Exercise prompt
Once you find the line that contains "not be taught", write out that line and every line after it to the end of the records, exactly and with nothing else.

Given records Block Start

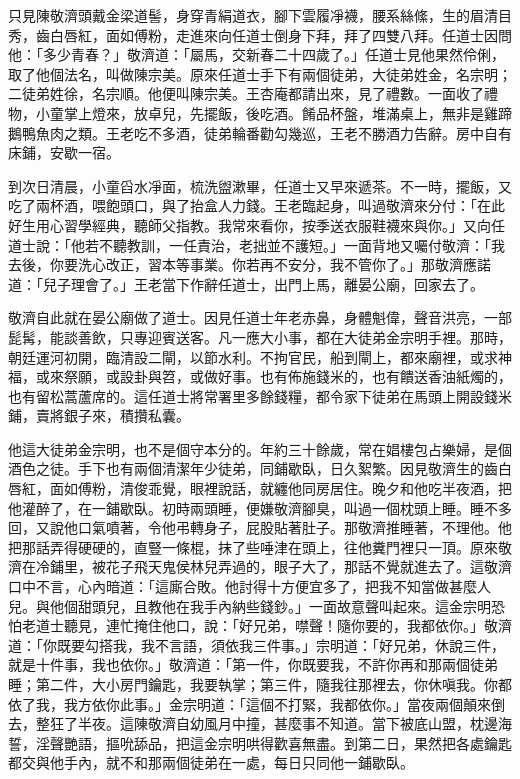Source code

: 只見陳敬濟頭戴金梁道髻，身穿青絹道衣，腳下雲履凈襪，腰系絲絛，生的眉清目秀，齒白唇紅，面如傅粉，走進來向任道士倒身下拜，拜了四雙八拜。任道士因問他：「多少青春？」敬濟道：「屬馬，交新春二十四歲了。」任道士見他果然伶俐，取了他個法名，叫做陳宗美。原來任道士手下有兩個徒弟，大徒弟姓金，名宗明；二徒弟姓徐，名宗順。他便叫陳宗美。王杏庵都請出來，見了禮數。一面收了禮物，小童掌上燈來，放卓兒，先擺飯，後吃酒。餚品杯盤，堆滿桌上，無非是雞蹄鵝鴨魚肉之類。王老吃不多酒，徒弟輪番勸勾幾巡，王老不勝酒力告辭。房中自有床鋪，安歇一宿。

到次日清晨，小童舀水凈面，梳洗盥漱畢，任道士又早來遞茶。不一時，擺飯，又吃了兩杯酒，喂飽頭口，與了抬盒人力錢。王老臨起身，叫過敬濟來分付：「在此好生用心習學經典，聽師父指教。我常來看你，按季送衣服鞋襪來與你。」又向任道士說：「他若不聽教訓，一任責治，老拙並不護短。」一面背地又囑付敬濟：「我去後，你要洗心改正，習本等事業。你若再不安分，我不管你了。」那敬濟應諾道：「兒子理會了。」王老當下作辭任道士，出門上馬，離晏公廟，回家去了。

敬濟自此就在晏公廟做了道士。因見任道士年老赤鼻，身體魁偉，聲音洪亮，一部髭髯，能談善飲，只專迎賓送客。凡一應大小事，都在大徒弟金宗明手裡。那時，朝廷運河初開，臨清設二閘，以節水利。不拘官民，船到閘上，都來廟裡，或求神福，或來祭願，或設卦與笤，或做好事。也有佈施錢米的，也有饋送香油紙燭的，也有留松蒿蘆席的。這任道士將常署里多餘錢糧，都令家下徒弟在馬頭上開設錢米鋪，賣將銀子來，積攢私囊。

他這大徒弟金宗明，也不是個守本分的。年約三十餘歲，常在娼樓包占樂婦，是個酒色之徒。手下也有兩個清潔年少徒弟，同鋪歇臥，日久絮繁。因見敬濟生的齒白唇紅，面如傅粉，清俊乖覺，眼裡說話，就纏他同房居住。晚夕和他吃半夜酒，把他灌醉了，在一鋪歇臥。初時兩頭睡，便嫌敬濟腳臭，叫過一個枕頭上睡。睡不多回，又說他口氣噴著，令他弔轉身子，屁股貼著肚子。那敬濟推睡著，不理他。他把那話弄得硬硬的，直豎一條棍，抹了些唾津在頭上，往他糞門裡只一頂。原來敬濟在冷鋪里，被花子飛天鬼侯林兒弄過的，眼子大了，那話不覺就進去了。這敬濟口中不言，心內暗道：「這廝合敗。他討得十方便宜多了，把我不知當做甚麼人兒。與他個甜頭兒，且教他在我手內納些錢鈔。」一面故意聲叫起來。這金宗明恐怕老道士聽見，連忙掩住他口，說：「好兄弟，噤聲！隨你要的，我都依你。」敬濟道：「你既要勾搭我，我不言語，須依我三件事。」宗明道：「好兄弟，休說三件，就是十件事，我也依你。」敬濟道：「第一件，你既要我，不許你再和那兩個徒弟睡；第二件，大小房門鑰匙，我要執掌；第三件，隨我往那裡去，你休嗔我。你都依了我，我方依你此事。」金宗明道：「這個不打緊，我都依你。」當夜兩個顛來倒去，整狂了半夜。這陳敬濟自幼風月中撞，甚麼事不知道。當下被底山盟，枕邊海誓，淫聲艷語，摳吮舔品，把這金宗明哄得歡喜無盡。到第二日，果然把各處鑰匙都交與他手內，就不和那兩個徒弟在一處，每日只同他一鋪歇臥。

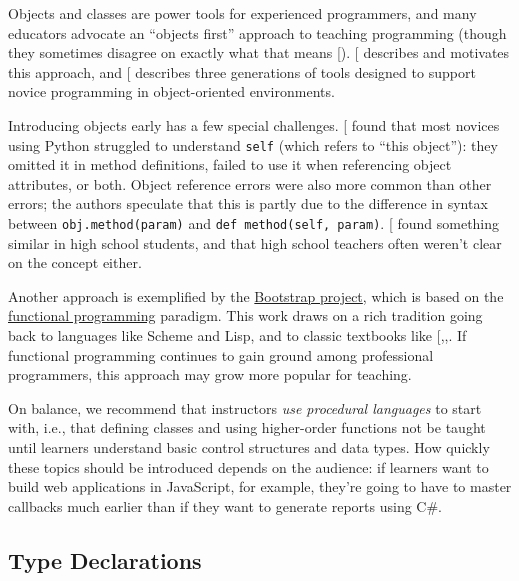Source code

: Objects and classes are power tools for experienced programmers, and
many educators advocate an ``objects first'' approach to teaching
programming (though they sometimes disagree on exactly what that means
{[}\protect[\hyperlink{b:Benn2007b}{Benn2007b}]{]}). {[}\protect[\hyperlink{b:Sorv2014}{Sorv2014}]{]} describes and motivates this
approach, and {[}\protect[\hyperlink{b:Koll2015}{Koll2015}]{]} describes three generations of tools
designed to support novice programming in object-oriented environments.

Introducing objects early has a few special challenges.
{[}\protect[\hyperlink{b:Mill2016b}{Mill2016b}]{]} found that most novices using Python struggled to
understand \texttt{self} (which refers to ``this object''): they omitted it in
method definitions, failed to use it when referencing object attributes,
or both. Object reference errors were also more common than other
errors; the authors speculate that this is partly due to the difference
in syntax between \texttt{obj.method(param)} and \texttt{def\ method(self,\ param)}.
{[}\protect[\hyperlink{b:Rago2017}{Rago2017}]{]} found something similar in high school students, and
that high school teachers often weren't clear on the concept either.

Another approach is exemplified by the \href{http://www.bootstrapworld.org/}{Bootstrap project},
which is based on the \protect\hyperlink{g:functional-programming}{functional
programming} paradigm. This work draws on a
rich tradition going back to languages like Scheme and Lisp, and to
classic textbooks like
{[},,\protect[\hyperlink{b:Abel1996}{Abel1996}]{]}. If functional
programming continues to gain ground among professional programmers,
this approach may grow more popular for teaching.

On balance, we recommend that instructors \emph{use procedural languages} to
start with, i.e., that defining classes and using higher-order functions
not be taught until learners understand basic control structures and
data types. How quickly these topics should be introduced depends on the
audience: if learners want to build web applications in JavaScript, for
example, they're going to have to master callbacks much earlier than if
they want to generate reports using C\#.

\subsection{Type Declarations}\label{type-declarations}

Given records Block End

Completed task
not be taught until learners understand basic control structures and
data types. How quickly these topics should be introduced depends on the
audience: if learners want to build web applications in JavaScript, for
example, they're going to have to master callbacks much earlier than if
they want to generate reports using C\#.

\subsection{Type Declarations}\label{type-declarations}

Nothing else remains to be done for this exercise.